Working data -

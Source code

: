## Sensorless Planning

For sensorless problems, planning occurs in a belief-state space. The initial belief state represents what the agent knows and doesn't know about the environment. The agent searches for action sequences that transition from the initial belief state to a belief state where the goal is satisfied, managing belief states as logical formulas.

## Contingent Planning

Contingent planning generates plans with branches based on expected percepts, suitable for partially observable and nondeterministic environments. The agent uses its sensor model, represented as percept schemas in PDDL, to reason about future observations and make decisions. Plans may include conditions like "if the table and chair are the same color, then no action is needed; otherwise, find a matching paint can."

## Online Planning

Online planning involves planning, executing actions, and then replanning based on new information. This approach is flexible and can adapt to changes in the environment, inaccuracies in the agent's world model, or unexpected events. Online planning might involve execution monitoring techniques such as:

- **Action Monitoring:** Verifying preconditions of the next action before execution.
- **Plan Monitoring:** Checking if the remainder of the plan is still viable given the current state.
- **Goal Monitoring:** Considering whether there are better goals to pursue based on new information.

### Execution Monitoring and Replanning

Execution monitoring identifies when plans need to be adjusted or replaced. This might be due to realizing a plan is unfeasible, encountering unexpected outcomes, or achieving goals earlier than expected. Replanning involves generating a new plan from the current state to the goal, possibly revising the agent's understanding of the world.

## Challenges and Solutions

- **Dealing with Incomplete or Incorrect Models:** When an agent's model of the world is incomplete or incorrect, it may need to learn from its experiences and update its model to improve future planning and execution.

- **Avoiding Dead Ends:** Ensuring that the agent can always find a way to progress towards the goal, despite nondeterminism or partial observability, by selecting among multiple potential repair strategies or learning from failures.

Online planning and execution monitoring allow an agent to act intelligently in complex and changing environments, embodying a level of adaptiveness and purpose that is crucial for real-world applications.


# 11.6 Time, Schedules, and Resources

Work order -
Please list every line of the records that contains "about".

Output below -
For sensorless problems, planning occurs in a belief-state space. The initial belief state represents what the agent knows and doesn't know about the environment. The agent searches for action sequences that transition from the initial belief state to a belief state where the goal is satisfied, managing belief states as logical formulas.
Contingent planning generates plans with branches based on expected percepts, suitable for partially observable and nondeterministic environments. The agent uses its sensor model, represented as percept schemas in PDDL, to reason about future observations and make decisions. Plans may include conditions like "if the table and chair are the same color, then no action is needed; otherwise, find a matching paint can."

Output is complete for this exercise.